-------- EXTRACTED ENTRIES --------

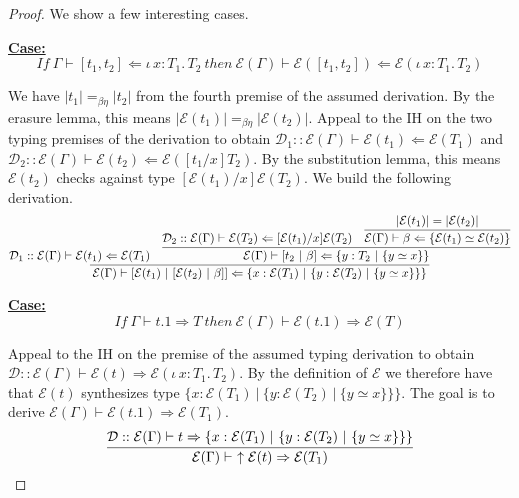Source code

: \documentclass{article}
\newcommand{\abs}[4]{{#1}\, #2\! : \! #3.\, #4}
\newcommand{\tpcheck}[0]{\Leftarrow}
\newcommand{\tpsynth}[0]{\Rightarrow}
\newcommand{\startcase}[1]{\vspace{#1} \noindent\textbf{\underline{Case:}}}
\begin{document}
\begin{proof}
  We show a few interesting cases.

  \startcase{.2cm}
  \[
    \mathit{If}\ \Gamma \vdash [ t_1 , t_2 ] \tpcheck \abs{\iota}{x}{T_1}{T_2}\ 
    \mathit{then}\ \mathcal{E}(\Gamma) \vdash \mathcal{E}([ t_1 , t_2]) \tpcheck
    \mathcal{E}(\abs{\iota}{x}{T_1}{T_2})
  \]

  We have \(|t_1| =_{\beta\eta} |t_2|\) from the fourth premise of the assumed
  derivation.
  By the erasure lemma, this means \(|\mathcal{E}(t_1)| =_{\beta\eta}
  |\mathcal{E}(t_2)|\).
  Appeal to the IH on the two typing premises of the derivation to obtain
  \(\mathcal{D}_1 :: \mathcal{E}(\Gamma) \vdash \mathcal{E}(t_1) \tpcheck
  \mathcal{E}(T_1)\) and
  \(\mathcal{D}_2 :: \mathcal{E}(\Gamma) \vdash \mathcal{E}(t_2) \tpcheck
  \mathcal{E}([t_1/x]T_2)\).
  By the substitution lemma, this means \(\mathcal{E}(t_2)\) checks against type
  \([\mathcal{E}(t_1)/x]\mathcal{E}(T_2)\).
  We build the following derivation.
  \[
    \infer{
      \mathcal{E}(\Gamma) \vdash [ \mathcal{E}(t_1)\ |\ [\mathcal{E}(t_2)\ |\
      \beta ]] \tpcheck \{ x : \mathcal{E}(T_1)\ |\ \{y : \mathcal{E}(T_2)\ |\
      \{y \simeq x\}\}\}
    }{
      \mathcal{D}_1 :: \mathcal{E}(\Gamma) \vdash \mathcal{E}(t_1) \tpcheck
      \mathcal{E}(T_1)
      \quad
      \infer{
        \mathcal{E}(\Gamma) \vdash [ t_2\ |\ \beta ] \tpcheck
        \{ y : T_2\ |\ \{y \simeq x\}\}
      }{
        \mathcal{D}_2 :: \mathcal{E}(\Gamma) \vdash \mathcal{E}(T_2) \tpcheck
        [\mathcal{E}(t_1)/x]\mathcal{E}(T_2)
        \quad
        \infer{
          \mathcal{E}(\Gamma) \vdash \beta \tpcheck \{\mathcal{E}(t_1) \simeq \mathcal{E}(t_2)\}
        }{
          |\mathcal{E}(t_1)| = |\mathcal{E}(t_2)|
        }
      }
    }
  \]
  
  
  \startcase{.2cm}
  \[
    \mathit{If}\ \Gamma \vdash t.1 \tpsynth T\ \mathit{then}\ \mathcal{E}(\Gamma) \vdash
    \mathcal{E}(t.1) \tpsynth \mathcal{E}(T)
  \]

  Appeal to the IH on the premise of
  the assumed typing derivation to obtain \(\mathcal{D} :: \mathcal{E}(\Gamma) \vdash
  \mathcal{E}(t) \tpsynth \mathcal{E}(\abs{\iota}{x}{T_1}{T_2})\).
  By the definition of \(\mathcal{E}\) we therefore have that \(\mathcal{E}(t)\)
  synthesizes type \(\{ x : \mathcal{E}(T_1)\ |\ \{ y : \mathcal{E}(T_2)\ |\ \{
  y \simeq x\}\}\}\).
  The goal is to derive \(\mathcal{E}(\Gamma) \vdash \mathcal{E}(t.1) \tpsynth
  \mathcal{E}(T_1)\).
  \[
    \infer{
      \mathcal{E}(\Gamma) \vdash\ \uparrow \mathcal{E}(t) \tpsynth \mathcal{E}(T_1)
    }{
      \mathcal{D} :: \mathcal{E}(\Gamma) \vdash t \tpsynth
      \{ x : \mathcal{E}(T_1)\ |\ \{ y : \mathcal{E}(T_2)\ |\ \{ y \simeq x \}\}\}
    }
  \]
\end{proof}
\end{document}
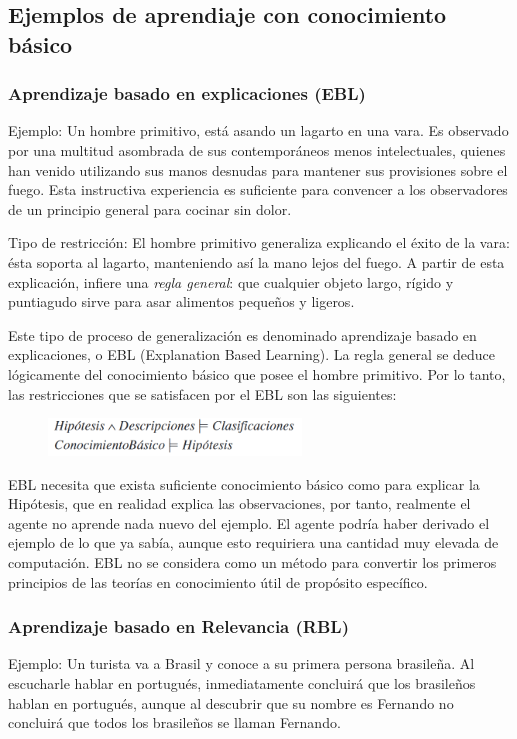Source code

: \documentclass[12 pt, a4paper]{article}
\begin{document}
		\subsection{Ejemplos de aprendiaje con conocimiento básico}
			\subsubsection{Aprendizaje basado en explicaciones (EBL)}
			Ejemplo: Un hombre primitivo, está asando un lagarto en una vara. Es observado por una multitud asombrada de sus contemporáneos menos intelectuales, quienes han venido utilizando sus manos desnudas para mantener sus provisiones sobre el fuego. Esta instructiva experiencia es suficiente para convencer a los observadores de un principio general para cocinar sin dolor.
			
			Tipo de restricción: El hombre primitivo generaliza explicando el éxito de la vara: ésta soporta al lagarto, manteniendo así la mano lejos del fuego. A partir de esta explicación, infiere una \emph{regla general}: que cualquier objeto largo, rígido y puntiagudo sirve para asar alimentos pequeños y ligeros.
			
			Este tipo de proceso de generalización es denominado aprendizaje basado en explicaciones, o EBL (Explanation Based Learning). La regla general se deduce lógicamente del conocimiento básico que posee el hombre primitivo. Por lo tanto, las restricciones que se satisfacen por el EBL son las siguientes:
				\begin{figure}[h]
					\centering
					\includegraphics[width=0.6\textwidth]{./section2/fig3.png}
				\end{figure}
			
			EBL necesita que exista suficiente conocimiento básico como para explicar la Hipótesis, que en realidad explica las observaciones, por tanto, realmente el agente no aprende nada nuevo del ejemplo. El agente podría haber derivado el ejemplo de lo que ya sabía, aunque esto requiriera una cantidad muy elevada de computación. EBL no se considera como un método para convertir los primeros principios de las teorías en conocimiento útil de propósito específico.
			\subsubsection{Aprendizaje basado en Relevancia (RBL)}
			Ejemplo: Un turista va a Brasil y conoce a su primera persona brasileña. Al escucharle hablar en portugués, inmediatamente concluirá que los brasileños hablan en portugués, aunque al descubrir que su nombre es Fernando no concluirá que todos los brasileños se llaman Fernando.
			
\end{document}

--------

Quote, without any change, each line from the one that contains "Ejemplo: Un turista" through the end of the material.

			Ejemplo: Un turista va a Brasil y conoce a su primera persona brasileña. Al escucharle hablar en portugués, inmediatamente concluirá que los brasileños hablan en portugués, aunque al descubrir que su nombre es Fernando no concluirá que todos los brasileños se llaman Fernando.
			
\end{document}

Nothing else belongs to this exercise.